Display(Translate(Alt(GetMostRecentPost("http://rss.slashdot.org/..."),
                      GetMostRecentPost("http://planet.mozilla.org/...")),
                  'de'))
(full sample: composibility4.html)

Here, 'Alt' is an Oni operator that executes its subexpressions in parallel and returns the first one that returns, at the same time cancelling the other one.

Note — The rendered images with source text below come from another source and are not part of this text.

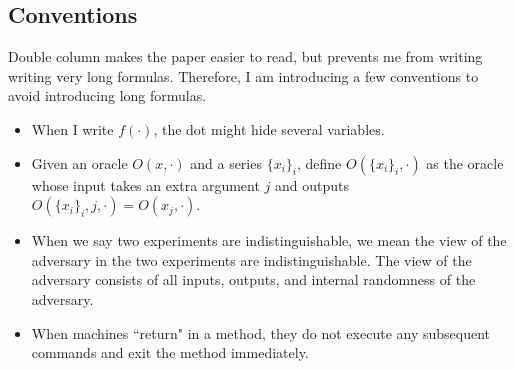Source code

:\subsection{Conventions}
Double column makes the paper easier to read, but prevents me from writing writing very long formulas. Therefore, I am introducing a few conventions to avoid introducing long formulas.
\begin{itemize}
    \item When I write $f(\cdot)$, the dot might hide several variables.
    
    \item Given an oracle $O(x, \cdot)$ and a series $\{x_i\}_i$, define $O(\{x_i\}_i, \cdot)$ as the oracle whose input takes an extra argument $j$ and outputs $O(\{x_i\}_i, j, \cdot) = O(x_j, \cdot)$.

    \item When we say two experiments are indistinguishable, we mean the view of the adversary in the two experiments are indistinguishable. The view of the adversary consists of all inputs, outputs, and internal randomness of the adversary.
    
    \item When machines ``return" in a method, they do not execute any subsequent commands and exit the method immediately.
\end{itemize}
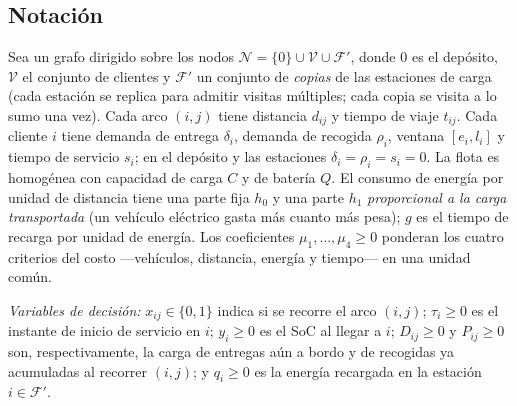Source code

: \documentclass[conference]{IEEEtran}
\begin{document}
\subsection{Notaci\'on}
Sea un grafo dirigido sobre los nodos $\mathcal{N}=\{0\}\cup\mathcal{V}\cup
\mathcal{F}'$, donde $0$ es el dep\'osito, $\mathcal{V}$ el conjunto de clientes
y $\mathcal{F}'$ un conjunto de \emph{copias} de las estaciones de carga (cada
estaci\'on se replica para admitir visitas m\'ultiples; cada copia se visita a lo
sumo una vez). Cada arco $(i,j)$ tiene distancia $d_{ij}$ y tiempo de viaje
$t_{ij}$. Cada cliente $i$ tiene demanda de entrega $\delta_i$, demanda de
recogida $\rho_i$, ventana $[e_i,l_i]$ y tiempo de servicio $s_i$; en el
dep\'osito y las estaciones $\delta_i=\rho_i=s_i=0$. La flota es homog\'enea con
capacidad de carga $C$ y de bater\'ia $Q$. El consumo de energ\'ia por unidad de
distancia tiene una parte fija $h_0$ y una parte $h_1$ \emph{proporcional a la
carga transportada} (un veh\'iculo el\'ectrico gasta m\'as cuanto m\'as pesa);
$g$ es el tiempo de recarga por unidad de energ\'ia. Los coeficientes
$\mu_1,\dots,\mu_4\ge0$ ponderan los cuatro criterios del costo ---veh\'iculos,
distancia, energ\'ia y tiempo--- en una unidad com\'un.

\emph{Variables de decisi\'on:} $x_{ij}\in\{0,1\}$ indica si se recorre el arco
$(i,j)$; $\tau_i\ge0$ es el instante de inicio de servicio en $i$; $y_i\ge0$ es
el SoC al llegar a $i$; $D_{ij}\ge0$ y $P_{ij}\ge0$ son, respectivamente, la
carga de entregas a\'un a bordo y de recogidas ya acumuladas al recorrer
$(i,j)$; y $q_i\ge0$ es la energ\'ia recargada en la estaci\'on $i\in\mathcal{F}'$.
\end{document}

And for a final example, let's add a timeout to the previous example. If we don't get a translation of a planet or slashdot post within 1 second, cancel any pending requests and display a message instead:

Display(Alt(Translate(Alt(GetMostRecentPost("http://rss.slashdot.org/..."),
                          GetMostRecentPost("http://planet.mozilla.org/...")),
                      'de'),
            Delay(1000, "Sites timed out")))
(full sample: composibility5.html)

So what's the big deal?

What these examples illustrate is composability, something that the conventional way of dealing with concurrency lacks. The 'standard' way of coding the examples above would be by using callback functions. This works well enough for simple cases, but as programs become more complex you soon enough end up in 'callback hell'. In Oni (and similar systems such as Orc or Arrowlets), we can build more complex programs out of simpler ones in a modular, structured fashion.

So what's the relationship to Ubiquity? Oni is a low-level framework layered on top of JavaScript. It is not, and does not aspire to be a human interface in the way that Ubiquity is. The relation between the two is only tangential: I believe that Ubiquity could become much more expressive if layered on top of a system like Oni.